__Problem statement__
When a line of the material has the word "facepalm" in it, copy that line.

__Source data__
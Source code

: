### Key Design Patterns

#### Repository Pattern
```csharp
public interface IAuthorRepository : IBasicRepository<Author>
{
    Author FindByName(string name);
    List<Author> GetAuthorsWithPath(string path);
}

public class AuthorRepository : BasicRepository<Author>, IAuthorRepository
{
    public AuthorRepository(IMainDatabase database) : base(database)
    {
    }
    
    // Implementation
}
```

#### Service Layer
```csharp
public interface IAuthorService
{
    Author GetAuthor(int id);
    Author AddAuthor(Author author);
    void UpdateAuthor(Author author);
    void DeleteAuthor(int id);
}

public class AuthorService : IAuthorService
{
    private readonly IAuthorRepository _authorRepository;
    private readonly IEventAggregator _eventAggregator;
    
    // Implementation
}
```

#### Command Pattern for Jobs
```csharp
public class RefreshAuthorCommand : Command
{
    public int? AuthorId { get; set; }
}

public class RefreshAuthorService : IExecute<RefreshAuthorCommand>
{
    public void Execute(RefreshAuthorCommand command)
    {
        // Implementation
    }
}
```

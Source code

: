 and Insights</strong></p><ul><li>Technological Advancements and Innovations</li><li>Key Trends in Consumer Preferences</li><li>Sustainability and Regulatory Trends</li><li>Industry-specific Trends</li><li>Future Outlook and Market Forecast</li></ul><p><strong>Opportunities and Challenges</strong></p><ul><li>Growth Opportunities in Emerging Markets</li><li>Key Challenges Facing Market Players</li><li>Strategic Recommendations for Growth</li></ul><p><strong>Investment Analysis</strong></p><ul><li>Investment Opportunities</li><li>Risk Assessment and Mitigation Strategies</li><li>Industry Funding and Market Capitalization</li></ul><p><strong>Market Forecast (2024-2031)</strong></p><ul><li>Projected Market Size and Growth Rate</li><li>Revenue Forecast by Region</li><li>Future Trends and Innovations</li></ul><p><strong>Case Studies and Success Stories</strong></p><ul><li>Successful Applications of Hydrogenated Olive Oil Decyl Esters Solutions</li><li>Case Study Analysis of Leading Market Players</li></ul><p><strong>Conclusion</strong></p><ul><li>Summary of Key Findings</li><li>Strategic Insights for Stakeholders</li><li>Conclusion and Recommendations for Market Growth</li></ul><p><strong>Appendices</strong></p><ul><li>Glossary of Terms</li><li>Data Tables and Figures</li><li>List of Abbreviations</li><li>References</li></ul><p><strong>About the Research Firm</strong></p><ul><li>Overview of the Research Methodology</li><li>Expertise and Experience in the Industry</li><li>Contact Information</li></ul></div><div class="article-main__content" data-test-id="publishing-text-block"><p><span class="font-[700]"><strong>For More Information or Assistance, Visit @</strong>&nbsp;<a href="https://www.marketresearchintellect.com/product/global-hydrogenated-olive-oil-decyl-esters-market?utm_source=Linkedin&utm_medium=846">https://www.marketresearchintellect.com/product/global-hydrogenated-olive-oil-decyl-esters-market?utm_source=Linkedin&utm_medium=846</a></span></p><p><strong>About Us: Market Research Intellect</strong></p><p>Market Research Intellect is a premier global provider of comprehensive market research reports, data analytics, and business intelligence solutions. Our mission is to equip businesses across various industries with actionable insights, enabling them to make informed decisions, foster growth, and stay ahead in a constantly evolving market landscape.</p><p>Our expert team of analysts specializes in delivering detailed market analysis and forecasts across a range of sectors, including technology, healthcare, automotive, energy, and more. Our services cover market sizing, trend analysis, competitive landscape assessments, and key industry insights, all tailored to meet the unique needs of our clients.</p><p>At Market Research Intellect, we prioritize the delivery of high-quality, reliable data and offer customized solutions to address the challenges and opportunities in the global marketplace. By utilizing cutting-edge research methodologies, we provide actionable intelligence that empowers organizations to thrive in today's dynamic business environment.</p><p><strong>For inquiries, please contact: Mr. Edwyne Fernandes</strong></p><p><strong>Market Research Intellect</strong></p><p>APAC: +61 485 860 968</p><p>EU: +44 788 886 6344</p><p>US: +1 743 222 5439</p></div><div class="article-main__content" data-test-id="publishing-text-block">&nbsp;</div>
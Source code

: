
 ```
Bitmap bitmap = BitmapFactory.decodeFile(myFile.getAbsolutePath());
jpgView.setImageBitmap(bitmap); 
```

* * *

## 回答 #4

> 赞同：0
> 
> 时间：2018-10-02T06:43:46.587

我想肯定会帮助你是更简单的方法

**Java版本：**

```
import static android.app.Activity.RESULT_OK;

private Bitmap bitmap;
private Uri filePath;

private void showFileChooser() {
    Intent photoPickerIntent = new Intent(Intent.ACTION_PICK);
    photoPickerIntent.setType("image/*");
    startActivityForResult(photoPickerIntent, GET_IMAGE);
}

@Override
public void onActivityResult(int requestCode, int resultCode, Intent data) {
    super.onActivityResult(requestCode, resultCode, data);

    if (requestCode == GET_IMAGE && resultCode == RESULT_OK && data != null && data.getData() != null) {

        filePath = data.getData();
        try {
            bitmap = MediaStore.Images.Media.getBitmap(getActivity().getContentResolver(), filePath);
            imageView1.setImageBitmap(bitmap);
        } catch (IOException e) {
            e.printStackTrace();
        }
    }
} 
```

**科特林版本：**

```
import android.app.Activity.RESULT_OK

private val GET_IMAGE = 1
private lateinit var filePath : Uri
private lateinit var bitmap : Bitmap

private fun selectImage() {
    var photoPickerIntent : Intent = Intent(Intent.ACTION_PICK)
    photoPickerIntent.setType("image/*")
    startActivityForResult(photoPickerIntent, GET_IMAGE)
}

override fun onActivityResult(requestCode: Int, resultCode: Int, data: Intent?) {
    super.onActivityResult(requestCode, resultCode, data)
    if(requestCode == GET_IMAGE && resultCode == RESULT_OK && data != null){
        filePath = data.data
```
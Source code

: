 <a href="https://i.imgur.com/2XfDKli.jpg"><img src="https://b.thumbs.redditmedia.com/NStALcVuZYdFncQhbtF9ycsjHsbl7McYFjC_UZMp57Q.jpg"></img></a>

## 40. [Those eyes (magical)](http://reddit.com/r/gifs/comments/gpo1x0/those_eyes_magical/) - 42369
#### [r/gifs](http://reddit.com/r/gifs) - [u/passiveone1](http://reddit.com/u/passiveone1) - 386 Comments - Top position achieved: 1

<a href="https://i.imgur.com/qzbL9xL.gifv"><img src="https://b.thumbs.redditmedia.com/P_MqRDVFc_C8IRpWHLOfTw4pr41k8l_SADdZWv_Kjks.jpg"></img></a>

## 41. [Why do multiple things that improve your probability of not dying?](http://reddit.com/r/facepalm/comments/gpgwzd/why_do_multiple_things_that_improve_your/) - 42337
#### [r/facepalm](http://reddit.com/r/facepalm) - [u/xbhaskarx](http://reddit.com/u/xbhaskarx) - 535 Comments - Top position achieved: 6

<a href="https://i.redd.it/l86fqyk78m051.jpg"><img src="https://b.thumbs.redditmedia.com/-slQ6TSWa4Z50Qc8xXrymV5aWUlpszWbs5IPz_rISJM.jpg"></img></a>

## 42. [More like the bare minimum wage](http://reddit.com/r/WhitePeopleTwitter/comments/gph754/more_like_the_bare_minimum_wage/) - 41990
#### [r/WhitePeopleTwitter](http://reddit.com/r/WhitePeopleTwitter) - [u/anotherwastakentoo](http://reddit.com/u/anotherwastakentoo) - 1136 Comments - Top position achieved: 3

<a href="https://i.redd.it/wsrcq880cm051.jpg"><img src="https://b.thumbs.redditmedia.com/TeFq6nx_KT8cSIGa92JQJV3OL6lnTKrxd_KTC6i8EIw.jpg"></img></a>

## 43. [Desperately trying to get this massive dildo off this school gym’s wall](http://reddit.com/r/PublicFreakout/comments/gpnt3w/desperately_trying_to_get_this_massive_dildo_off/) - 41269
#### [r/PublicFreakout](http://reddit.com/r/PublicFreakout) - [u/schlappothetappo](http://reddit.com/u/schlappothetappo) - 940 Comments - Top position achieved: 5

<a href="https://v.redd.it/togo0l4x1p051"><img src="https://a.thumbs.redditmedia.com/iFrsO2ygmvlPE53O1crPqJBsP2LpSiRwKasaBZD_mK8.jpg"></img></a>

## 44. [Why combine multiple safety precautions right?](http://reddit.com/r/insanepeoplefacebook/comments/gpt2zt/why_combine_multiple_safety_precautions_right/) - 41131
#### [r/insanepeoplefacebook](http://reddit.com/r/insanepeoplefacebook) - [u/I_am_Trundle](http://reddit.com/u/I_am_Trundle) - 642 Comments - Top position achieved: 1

__Response to this exercise__
## 41. [Why do multiple things that improve your probability of not dying?](http://reddit.com/r/facepalm/comments/gpgwzd/why_do_multiple_things_that_improve_your/) - 42337
#### [r/facepalm](http://reddit.com/r/facepalm) - [u/xbhaskarx](http://reddit.com/u/xbhaskarx) - 535 Comments - Top position achieved: 6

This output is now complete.